[Directions for this task]:
No pictures are to be included when the entries below are reproduced exactly.

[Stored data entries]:
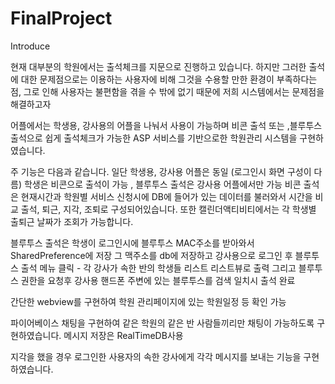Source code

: # FinalProject
Introduce

현재 대부분의 학원에서는 출석체크를 지문으로 진행하고 있습니다.
하지만 그러한 출석에 대한 문제점으로는 이용하는 
사용자에 비해 그것을 수용할 만한 환경이 부족하다는 점, 
그로 인해 사용자는 불편함을 겪을 수 밖에 없기 때문에 
저희 시스템에서는 문제점을 해결하고자

어플에서는 학생용, 강사용의 어플을 나눠서 사용이 
가능하며 비콘 출석 또는 ,블루투스 출석으로 쉽게 출석체크가 가능한
ASP 서비스를 기반으로한 학원관리 시스템을 구현하였습니다.

주 기능은 다음과 같습니다.
일단 학생용, 강사용 어플은 동일 (로그인시 화면 구성이 다름)
학생은 비콘으로 출석이 가능 , 블루투스 출석은 강사용 어플에서만 가능
비콘 출석은 현재시간과 학원별 서비스 신청시에 DB에 들어가 있는 데이터를 불러와서 시간을 비교
출석, 퇴근, 지각, 조퇴로 구성되어있습니다.
또한 캘린더액티비티에서는 각 학생별 출퇴근 날짜가 조회가 가능합니다. 

블루투스 출석은 학생이 로그인시에 블루투스 MAC주소를 받아와서 SharedPreference에 저장 
그 맥주소를 db에 저장하고 강사용으로 로그인 후 블루투스 출석 메뉴 클릭 - 각 강사가 속한 반의 학생들 리스트 리스트뷰로 출력
그리고 블루투스 권한을 요청후 강사용 핸드폰 주변에 있는 블루투스를 검색 일치시 출석 완료 

간단한 webview를 구현하여 학원 관리페이지에 있는 학원일정 등 확인 가능

파이어베이스 채팅을 구현하여 같은 학원의 같은 반 사람들끼리만 채팅이 가능하도록 구현하였습니다. 메시지 저장은 RealTimeDB사용

지각을 했을 경우 로그인한 사용자의 속한 강사에게 각각 메시지를 보내는 기능을 구현하였습니다.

[Response for this exercise]:
Source code

: # FinalProject
Introduce

현재 대부분의 학원에서는 출석체크를 지문으로 진행하고 있습니다.
하지만 그러한 출석에 대한 문제점으로는 이용하는 
사용자에 비해 그것을 수용할 만한 환경이 부족하다는 점, 
그로 인해 사용자는 불편함을 겪을 수 밖에 없기 때문에 
저희 시스템에서는 문제점을 해결하고자

어플에서는 학생용, 강사용의 어플을 나눠서 사용이 
가능하며 비콘 출석 또는 ,블루투스 출석으로 쉽게 출석체크가 가능한
ASP 서비스를 기반으로한 학원관리 시스템을 구현하였습니다.

주 기능은 다음과 같습니다.
일단 학생용, 강사용 어플은 동일 (로그인시 화면 구성이 다름)
학생은 비콘으로 출석이 가능 , 블루투스 출석은 강사용 어플에서만 가능
비콘 출석은 현재시간과 학원별 서비스 신청시에 DB에 들어가 있는 데이터를 불러와서 시간을 비교
출석, 퇴근, 지각, 조퇴로 구성되어있습니다.
또한 캘린더액티비티에서는 각 학생별 출퇴근 날짜가 조회가 가능합니다. 

블루투스 출석은 학생이 로그인시에 블루투스 MAC주소를 받아와서 SharedPreference에 저장 
그 맥주소를 db에 저장하고 강사용으로 로그인 후 블루투스 출석 메뉴 클릭 - 각 강사가 속한 반의 학생들 리스트 리스트뷰로 출력
그리고 블루투스 권한을 요청후 강사용 핸드폰 주변에 있는 블루투스를 검색 일치시 출석 완료 

간단한 webview를 구현하여 학원 관리페이지에 있는 학원일정 등 확인 가능

파이어베이스 채팅을 구현하여 같은 학원의 같은 반 사람들끼리만 채팅이 가능하도록 구현하였습니다. 메시지 저장은 RealTimeDB사용

지각을 했을 경우 로그인한 사용자의 속한 강사에게 각각 메시지를 보내는 기능을 구현하였습니다.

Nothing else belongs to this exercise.